Архив экзаменов прошлых лет

Question 1

True, false, or maybe true — 20 points

Indicate whether each statement is true, maybe true, or false, with a brief explanation.

(a) (4 points) If the correlation between $X$ and $Y$ is zero, then the slope coefficient from a regression of $Y$ on $X$ is also zero.

(b) (4 points) The slope coefficient from a regression of $y_i+c$ on $x_i+c$ is the same as the slope coefficient from a regression of $y_i$ on $x_i$ .

For parts (c)-(e), suppose

E(y_i\mid x_i)=\alpha+\beta x_i,

and all standard OLS assumptions hold.

(c) (4 points) The estimator

\widehat\beta= \frac{\sum_{i=1}^n(x_i-\bar x)y_i} {\sum_{i=1}^n(x_i-\bar x)^2}

is unbiased.

(d) (4 points) In large samples, inference may be based on

\frac{\widehat\beta-\beta}{\operatorname{s.e.}(\widehat\beta)}

having a normal distribution.

(e) (4 points) The expression

\frac{\frac1n\sum_{i=1}^n e_i^2} {\sum_{i=1}^n(x_i-\bar x)^2}, \qquad e_i=y_i-\widehat\alpha-\widehat\beta x_i,

is a good large-sample approximation to the sampling variance of $\widehat\beta$ .

Question 2

Short answers — 40 points

(a) (8 points) Suppose

E(y_i\mid x_i)=\beta_0+\beta_1x_i+\beta_2x_i^2,

but you do not know this and regress $y_i$ only on $x_i$ . Is the slope estimator unbiased for $\beta_1$ ?

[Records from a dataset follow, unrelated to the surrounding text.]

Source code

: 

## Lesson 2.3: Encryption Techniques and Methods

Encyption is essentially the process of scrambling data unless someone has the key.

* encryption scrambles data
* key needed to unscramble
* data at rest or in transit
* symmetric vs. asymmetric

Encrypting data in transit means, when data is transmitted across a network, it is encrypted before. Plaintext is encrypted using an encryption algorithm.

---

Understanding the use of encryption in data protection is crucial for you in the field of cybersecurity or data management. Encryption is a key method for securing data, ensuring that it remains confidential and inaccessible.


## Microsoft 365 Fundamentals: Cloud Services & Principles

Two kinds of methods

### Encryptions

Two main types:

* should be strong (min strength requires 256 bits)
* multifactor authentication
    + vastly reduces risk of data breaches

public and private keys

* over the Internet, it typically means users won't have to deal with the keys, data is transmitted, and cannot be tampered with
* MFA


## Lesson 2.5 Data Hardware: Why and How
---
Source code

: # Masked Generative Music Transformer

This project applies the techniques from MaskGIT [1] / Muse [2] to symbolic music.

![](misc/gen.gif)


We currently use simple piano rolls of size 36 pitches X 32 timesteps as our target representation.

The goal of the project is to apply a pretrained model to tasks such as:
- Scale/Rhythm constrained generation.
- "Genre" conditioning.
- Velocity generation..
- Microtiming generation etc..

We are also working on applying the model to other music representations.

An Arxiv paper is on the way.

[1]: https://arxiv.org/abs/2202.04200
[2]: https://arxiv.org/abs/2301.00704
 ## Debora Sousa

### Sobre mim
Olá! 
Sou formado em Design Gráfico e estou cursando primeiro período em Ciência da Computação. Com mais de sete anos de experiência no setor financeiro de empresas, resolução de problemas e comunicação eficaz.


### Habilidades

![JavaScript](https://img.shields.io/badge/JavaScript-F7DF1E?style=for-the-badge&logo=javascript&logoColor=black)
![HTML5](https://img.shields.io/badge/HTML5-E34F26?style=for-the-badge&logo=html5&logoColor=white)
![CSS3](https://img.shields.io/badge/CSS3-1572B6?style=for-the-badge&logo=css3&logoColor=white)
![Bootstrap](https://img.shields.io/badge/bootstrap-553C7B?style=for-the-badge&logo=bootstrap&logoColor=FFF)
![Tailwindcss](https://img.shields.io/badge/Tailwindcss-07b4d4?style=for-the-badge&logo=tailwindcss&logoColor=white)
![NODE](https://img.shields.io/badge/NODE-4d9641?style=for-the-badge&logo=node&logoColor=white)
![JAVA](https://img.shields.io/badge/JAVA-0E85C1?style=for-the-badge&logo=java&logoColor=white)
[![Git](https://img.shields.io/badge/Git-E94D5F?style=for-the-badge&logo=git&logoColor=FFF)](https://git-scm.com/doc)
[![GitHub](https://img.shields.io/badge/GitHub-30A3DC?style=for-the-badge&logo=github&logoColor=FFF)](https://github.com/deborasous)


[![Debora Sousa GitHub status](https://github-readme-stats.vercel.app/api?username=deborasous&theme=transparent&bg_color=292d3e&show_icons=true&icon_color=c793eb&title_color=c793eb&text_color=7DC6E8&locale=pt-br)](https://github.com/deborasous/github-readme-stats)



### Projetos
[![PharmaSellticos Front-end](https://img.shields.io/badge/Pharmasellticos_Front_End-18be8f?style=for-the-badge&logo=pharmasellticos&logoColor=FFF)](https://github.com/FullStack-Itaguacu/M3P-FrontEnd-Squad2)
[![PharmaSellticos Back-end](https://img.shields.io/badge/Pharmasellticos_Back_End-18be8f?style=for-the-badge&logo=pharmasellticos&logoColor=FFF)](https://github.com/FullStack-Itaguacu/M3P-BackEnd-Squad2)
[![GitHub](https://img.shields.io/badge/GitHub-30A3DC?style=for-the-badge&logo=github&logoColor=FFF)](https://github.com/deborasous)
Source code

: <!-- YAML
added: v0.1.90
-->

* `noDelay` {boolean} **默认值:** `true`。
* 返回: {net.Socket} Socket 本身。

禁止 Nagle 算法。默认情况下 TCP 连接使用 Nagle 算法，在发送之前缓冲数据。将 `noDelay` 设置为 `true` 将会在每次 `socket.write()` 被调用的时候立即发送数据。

(b) (8 points) Independent random variables $X$ and $Y$ have variances 9 and 25. You wish to estimate the difference between their means as precisely as possible and can collect at most 200 observations in total. How many observations should be collected for $X$ and how many for $Y$ ?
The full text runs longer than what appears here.